Una jornada particular

A Eduardo Pons Prades, a quien

    tuve la suerte de conocer

 

 

Hace ahora muchos años, el editor José Membrive (Ediciones Carena) se decidió a publicar un libro sobre Camilo José Cela escrito por quien fuera uno de sus secretarios. Debo aclarar que Membrive no sólo ha editado libros durante más de treinta años (algunos de calidad excelsa), sino que ha estado comprometido con la cultura de diversas formas.

Luego de tener ese libro en sus manos, comenzó a plantearse los nombres de los integrantes de la mesa de presentación, a realizarse en el FNAC de la Avenida Diagonal de Barcelona. Por aquel entonces su editorial había publicado la última edición del conocido Mujeres para la historia de Antonina Rodrigo. La conexión entre Cela y Eduardo Pons Prades, compañero de Antonina, ambos fundadores de la Editorial Alfaguara, hizo lógica la participación de este último en el acto.

Llegado el momento, todo transcurrió de manera normal en una sala abarrotada de gente, hasta que, de forma inadvertida, la situación comenzó a torcerse.
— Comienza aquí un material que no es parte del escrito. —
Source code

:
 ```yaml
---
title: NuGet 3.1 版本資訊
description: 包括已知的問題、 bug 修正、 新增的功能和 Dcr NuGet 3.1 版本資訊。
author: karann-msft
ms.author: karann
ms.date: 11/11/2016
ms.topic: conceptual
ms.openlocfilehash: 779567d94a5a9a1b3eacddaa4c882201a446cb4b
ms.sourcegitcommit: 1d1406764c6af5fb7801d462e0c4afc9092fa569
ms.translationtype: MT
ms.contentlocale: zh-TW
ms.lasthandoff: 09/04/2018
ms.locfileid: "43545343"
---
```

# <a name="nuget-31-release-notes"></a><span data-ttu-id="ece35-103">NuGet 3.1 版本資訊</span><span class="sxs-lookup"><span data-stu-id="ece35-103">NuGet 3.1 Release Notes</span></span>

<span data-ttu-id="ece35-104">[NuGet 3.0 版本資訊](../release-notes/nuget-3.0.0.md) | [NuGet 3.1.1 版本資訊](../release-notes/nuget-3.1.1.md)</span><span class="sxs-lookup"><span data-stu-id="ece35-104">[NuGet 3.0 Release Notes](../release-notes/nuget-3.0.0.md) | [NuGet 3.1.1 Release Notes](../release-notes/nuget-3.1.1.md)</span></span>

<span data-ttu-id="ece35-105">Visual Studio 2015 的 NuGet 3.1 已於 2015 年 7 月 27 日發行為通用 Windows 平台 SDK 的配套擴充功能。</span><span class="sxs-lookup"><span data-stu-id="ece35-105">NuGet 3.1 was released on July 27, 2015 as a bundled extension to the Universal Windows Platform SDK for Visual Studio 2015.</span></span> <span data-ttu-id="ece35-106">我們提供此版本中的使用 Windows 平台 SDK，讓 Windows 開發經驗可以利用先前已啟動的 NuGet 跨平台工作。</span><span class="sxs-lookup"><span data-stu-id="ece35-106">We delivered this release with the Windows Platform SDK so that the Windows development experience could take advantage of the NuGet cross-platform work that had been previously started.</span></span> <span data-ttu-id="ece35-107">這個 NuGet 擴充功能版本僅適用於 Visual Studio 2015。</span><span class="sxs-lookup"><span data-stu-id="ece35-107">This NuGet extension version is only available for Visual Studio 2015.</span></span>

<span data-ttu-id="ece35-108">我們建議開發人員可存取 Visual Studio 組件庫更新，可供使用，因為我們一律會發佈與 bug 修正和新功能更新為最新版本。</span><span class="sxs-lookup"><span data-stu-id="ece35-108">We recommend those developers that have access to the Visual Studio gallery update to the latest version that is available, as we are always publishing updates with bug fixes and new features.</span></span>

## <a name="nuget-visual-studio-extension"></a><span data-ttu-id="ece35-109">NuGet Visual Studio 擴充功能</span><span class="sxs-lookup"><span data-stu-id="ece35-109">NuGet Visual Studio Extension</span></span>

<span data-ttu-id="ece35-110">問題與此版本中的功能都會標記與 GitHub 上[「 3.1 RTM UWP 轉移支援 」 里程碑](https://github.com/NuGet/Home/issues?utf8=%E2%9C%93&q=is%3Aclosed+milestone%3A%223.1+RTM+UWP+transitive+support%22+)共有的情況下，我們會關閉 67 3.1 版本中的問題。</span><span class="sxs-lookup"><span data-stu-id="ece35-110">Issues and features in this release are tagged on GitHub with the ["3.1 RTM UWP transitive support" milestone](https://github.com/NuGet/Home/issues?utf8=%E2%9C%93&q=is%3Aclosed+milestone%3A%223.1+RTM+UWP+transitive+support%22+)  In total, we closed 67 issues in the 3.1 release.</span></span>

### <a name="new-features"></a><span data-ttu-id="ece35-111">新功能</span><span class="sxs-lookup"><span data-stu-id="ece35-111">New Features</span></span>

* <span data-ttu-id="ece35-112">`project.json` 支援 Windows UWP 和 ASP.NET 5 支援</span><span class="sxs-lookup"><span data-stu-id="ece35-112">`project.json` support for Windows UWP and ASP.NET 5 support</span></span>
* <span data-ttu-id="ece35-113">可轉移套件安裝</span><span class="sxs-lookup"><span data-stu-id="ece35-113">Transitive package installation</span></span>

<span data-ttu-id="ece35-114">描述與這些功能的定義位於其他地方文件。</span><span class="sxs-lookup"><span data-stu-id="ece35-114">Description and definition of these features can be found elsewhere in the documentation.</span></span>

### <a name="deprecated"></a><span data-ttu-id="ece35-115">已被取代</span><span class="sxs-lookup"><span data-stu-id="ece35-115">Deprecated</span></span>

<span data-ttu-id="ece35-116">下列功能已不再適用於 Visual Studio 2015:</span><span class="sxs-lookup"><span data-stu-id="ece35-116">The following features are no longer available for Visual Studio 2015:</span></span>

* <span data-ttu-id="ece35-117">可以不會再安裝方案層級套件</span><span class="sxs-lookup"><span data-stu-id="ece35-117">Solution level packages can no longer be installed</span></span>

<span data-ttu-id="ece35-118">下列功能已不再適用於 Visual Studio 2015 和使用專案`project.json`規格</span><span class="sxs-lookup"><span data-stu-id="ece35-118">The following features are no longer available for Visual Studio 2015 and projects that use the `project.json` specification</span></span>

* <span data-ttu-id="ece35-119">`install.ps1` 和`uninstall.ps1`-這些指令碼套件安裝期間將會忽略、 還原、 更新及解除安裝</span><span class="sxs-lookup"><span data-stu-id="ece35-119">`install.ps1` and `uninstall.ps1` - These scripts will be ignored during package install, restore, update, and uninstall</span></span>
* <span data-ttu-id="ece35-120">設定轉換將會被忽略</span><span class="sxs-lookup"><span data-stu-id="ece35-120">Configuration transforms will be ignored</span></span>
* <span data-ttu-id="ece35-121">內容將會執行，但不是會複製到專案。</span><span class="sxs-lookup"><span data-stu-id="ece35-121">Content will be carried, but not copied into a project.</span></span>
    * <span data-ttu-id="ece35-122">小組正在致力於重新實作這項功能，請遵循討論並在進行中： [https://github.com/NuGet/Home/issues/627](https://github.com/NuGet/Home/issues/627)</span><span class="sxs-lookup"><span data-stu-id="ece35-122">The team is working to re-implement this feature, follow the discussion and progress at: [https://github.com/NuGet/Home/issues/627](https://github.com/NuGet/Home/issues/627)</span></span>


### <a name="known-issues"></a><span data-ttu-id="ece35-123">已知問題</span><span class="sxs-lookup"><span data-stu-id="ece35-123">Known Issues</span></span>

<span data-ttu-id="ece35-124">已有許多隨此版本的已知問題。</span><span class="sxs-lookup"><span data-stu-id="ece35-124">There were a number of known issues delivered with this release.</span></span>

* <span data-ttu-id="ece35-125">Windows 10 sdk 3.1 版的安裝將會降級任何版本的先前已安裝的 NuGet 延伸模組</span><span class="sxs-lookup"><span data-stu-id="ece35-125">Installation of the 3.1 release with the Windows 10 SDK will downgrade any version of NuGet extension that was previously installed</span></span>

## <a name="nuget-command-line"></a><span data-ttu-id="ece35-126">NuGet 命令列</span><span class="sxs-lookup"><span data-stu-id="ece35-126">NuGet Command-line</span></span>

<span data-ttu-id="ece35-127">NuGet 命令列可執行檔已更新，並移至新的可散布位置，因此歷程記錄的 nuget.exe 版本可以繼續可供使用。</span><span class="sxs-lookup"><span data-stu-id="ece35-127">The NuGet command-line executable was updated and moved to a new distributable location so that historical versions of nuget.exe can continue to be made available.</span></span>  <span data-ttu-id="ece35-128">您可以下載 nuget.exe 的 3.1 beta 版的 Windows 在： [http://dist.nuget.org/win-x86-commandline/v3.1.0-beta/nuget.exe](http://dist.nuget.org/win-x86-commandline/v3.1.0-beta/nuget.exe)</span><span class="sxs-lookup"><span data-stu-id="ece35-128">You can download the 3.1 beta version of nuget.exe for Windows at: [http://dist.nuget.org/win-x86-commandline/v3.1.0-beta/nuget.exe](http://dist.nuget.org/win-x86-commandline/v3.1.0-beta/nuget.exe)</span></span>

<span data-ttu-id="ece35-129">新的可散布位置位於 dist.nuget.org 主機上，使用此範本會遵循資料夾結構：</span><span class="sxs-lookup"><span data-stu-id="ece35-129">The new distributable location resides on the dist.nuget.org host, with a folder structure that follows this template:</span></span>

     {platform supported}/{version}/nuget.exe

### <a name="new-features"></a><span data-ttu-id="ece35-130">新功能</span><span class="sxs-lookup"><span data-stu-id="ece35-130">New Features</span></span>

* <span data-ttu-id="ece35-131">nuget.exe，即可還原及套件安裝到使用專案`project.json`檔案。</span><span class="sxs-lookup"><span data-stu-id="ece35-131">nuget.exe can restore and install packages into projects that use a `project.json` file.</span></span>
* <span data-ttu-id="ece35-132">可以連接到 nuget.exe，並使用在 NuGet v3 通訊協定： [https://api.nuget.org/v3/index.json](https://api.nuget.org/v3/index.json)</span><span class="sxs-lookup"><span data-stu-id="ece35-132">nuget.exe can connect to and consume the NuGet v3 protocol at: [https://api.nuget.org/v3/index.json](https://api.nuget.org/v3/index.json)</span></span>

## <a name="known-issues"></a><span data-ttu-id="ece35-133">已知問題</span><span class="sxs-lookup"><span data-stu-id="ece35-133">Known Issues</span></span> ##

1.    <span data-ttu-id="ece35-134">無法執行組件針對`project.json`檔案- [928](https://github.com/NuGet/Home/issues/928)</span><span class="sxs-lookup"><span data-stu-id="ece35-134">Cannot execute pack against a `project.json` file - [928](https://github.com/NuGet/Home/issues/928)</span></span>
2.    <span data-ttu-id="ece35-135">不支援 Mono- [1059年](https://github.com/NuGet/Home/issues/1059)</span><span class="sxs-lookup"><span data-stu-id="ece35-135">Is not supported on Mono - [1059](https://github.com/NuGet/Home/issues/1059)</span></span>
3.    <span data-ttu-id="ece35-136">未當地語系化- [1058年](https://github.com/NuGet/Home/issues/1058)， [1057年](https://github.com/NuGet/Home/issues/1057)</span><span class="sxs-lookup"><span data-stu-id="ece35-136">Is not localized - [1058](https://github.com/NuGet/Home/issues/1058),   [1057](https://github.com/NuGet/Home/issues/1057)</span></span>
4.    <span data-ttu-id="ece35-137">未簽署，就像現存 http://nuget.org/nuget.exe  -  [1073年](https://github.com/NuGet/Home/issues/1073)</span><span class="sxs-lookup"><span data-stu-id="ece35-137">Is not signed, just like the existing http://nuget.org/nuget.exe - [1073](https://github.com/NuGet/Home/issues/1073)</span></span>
Quizá fueron los elogios desmedidos del secretario a su jefe, los aplausos estridentes, casi ovaciones, las cabezadas de satisfacción del editor, o el ambiente general de siesta dada la hora temprana de la tarde. Lo cierto es que cuando le tocó el turno a Eduardo, puso en escena al peor Cela, un hombre al servicio de las clases acomodadas, franquista, mal educado, interesado por el dinero, zafio.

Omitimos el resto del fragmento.